[Records provided]
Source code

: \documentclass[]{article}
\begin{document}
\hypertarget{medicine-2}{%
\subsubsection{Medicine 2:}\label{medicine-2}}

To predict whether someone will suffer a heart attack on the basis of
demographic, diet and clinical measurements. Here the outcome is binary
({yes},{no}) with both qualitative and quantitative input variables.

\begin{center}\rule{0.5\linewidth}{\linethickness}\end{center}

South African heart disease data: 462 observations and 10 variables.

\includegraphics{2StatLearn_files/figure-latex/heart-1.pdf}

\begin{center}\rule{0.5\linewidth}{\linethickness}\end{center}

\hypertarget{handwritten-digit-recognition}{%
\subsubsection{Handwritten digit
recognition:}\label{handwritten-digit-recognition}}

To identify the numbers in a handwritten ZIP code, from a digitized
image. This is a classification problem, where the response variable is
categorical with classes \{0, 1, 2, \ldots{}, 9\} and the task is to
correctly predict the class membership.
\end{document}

[What is expected]
Go through the material and copy out every line with "predict" in it.

[Answer area]
To predict whether someone will suffer a heart attack on the basis of
correctly predict the class membership.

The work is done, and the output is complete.